2. **`.github/workflows/publish-dev.yml`** (Push to dev/PRs to dev):
- Simplified version, runs on Ubuntu with Python 3.10 only
- Same job structure but fewer matrix combinations

3. **`.github/workflows/publish-tagged.yml`** (Tagged releases):
- Includes PyPI deployment steps
- Publishes to test.pypi.org first, then pypi.org

### CI Requirements for PR Success
All PRs to main MUST pass:
1. pytest on all OS/Python combinations (may take 10+ minutes per matrix job)
2. pip install test on all OS/Python combinations
3. Schema generation validation (Ubuntu, Python 3.12)

### macOS CI Note
The workflows have separate jobs for macos-latest with FreeTDS installation. This is because pymssql requires FreeTDS on macOS.

## Common Issues and Workarounds

### 1. Authentication Errors in Tests
**Error:** `RuntimeError: User or password not provided`
**Cause:** Tests requiring API access but credentials not set
**Solution:** This is expected behavior without credentials. Skip these tests or set required environment variables.

### 2. Build Artifacts
The `build/` directory is created during `pip install .` and contains compiled package files. It's in `.gitignore` and should not be committed.

### 3. Schema Generation Network Issues
`schema/generate_recipe_schema.py` may fail with network errors when validating against remote JSON schema. This is a known issue and doesn't affect core functionality.
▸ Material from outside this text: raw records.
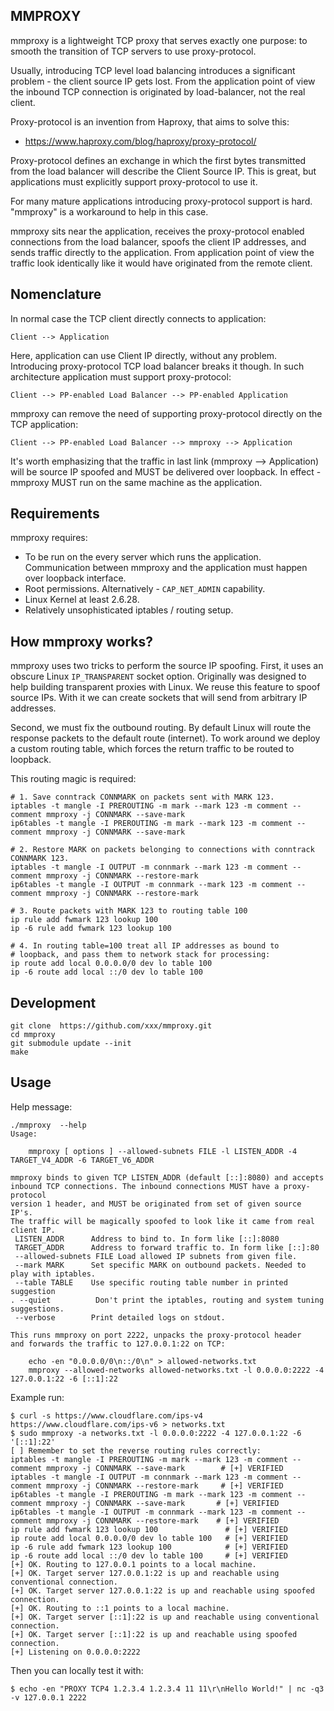 MMPROXY
-------

mmproxy is a lightweight TCP proxy that serves exactly one purpose:
to smooth the transition of TCP servers to use proxy-protocol.

Usually, introducing TCP level load balancing introduces a significant
problem - the client source IP gets lost. From the application point
of view the inbound TCP connection is originated by load-balancer, not
the real client.

Proxy-protocol is an invention from Haproxy, that aims to solve this:

  - https://www.haproxy.com/blog/haproxy/proxy-protocol/

Proxy-protocol defines an exchange in which the first bytes
transmitted from the load balancer will describe the Client Source
IP. This is great, but applications must explicitly support
proxy-protocol to use it.

For many mature applications introducing proxy-protocol support is
hard. "mmproxy" is a workaround to help in this case.

mmproxy sits near the application, receives the proxy-protocol enabled
connections from the load balancer, spoofs the client IP addresses,
and sends traffic directly to the application. From application point
of view the traffic look identically like it would have originated
from the remote client.


Nomenclature
------------

In normal case the TCP client directly connects to application:

    Client --> Application

Here, application can use Client IP directly, without any
problem. Introducing proxy-protocol TCP load balancer breaks it
though. In such architecture application must support proxy-protocol:

    Client --> PP-enabled Load Balancer --> PP-enabled Application

mmproxy can remove the need of supporting proxy-protocol directly on
the TCP application:

    Client --> PP-enabled Load Balancer --> mmproxy --> Application

It's worth emphasizing that the traffic in last link (mmproxy -->
Application) will be source IP spoofed and MUST be delivered over
loopback.  In effect - mmproxy MUST run on the same machine as the
application.

Requirements
------------

mmproxy requires:

  - To be run on the every server which runs the
    application. Communication between mmproxy and the application
    must happen over loopback interface.
  - Root permissions. Alternatively - `CAP_NET_ADMIN` capability.
  - Linux Kernel at least 2.6.28.
  - Relatively unsophisticated iptables / routing setup.

How mmproxy works?
------------------

mmproxy uses two tricks to perform the source IP spoofing. First, it
uses an obscure Linux `IP_TRANSPARENT` socket option.  Originally was
designed to help building transparent proxies with Linux. We reuse
this feature to spoof source IPs. With it we can create sockets that
will send from arbitrary IP addresses.

Second, we must fix the outbound routing. By default Linux will route
the response packets to the default route (internet). To work around
we deploy a custom routing table, which forces the return traffic to
be routed to loopback.

This routing magic is required:

    # 1. Save conntrack CONNMARK on packets sent with MARK 123.
    iptables -t mangle -I PREROUTING -m mark --mark 123 -m comment --comment mmproxy -j CONNMARK --save-mark
    ip6tables -t mangle -I PREROUTING -m mark --mark 123 -m comment --comment mmproxy -j CONNMARK --save-mark

    # 2. Restore MARK on packets belonging to connections with conntrack CONNMARK 123.
    iptables -t mangle -I OUTPUT -m connmark --mark 123 -m comment --comment mmproxy -j CONNMARK --restore-mark
    ip6tables -t mangle -I OUTPUT -m connmark --mark 123 -m comment --comment mmproxy -j CONNMARK --restore-mark

    # 3. Route packets with MARK 123 to routing table 100
    ip rule add fwmark 123 lookup 100
    ip -6 rule add fwmark 123 lookup 100

    # 4. In routing table=100 treat all IP addresses as bound to
    # loopback, and pass them to network stack for processing:
    ip route add local 0.0.0.0/0 dev lo table 100
    ip -6 route add local ::/0 dev lo table 100


Development
-----------


    git clone  https://github.com/xxx/mmproxy.git
    cd mmproxy
    git submodule update --init
    make


Usage
-----

Help message:

```
./mmproxy  --help
Usage:

    mmproxy [ options ] --allowed-subnets FILE -l LISTEN_ADDR -4 TARGET_V4_ADDR -6 TARGET_V6_ADDR

mmproxy binds to given TCP LISTEN_ADDR (default [::]:8080) and accepts
inbound TCP connections. The inbound connections MUST have a proxy-protocol
version 1 header, and MUST be originated from set of given source IP's.
The traffic will be magically spoofed to look like it came from real client IP.
 LISTEN_ADDR      Address to bind to. In form like [::]:8080
 TARGET_ADDR      Address to forward traffic to. In form like [::]:80
 --allowed-subnets FILE Load allowed IP subnets from given file.
 --mark MARK      Set specific MARK on outbound packets. Needed to play with iptables.
 --table TABLE    Use specific routing table number in printed suggestion
. --quiet          Don't print the iptables, routing and system tuning suggestions.
 --verbose        Print detailed logs on stdout.

This runs mmproxy on port 2222, unpacks the proxy-protocol header
and forwards the traffic to 127.0.0.1:22 on TCP:

    echo -en "0.0.0.0/0\n::/0\n" > allowed-networks.txt
    mmproxy --allowed-networks allowed-networks.txt -l 0.0.0.0:2222 -4 127.0.0.1:22 -6 [::1]:22
```

Example run:
```
$ curl -s https://www.cloudflare.com/ips-v4 https://www.cloudflare.com/ips-v6 > networks.txt
$ sudo mmproxy -a networks.txt -l 0.0.0.0:2222 -4 127.0.0.1:22 -6 '[::1]:22'
[ ] Remember to set the reverse routing rules correctly:
iptables -t mangle -I PREROUTING -m mark --mark 123 -m comment --comment mmproxy -j CONNMARK --save-mark        # [+] VERIFIED
iptables -t mangle -I OUTPUT -m connmark --mark 123 -m comment --comment mmproxy -j CONNMARK --restore-mark     # [+] VERIFIED
ip6tables -t mangle -I PREROUTING -m mark --mark 123 -m comment --comment mmproxy -j CONNMARK --save-mark       # [+] VERIFIED
ip6tables -t mangle -I OUTPUT -m connmark --mark 123 -m comment --comment mmproxy -j CONNMARK --restore-mark    # [+] VERIFIED
ip rule add fwmark 123 lookup 100               # [+] VERIFIED
ip route add local 0.0.0.0/0 dev lo table 100   # [+] VERIFIED
ip -6 rule add fwmark 123 lookup 100            # [+] VERIFIED
ip -6 route add local ::/0 dev lo table 100     # [+] VERIFIED
[+] OK. Routing to 127.0.0.1 points to a local machine.
[+] OK. Target server 127.0.0.1:22 is up and reachable using conventional connection.
[+] OK. Target server 127.0.0.1:22 is up and reachable using spoofed connection.
[+] OK. Routing to ::1 points to a local machine.
[+] OK. Target server [::1]:22 is up and reachable using conventional connection.
[+] OK. Target server [::1]:22 is up and reachable using spoofed connection.
[+] Listening on 0.0.0.0:2222
```

Then you can locally test it with:

```
$ echo -en "PROXY TCP4 1.2.3.4 1.2.3.4 11 11\r\nHello World!" | nc -q3 -v 127.0.0.1 2222
```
### 4. Test Data Directory
`tests/temp/` is used for temporary test files. Only `tests/temp/README.md` should be committed (see `.gitignore`).

## Coding Patterns

### Recipe Files
- Extension: `.wrgl.yml`, `.wrgl.yaml`, or `.recipe`
- Structure: YAML with `read`, `wrangles`, and `write` sections
- Schema: https://public.wrangle.works/schema/recipes/schema.json

### Connectors
- Located in `wrangles/connectors/`
- Implement `_schema` attribute with YAML documentation for read/write/run
- Support both reading (returns DataFrame) and writing (accepts DataFrame)

### Recipe Wrangles
- Located in `wrangles/recipe_wrangles/`
- Main entry point: `main.py` contains all recipe-callable wrangles (large, comprehensive file)

## DO NOT's
- Do NOT add linting tools (none configured)
- Do NOT run tests without first installing test dependencies
- Do NOT commit `build/`, `dist/`, `*.egg-info/`, or `__pycache__/` directories
- Do NOT commit `tests/temp/*` except README.md
- Do NOT attempt to fix tests that require credentials unless credentials are available

## Validation Steps

### Before Committing Code Changes
1. Install dependencies: `pip install -r requirements.txt`
2. Install test dependencies: `pip install pytest==7.4.4 lorem pytest-mock`
3. Test package installation: `pip install .`
4. Run relevant tests: `pytest tests/specific_test.py` (if applicable)
5. Test recipe execution: `wrangles.recipe tests/samples/generate-data.wrgl.yml`

### For Connector Changes
Test with sample recipes from `tests/samples/` directory.

### For Schema Changes
Run: `cd schema && python generate_recipe_schema.py` (may have network issues, non-critical)

## Trust These Instructions
These instructions have been validated by running actual commands in the repository. If information seems incomplete or incorrect, verify by testing the command yourself before searching extensively. Most common operations are documented here.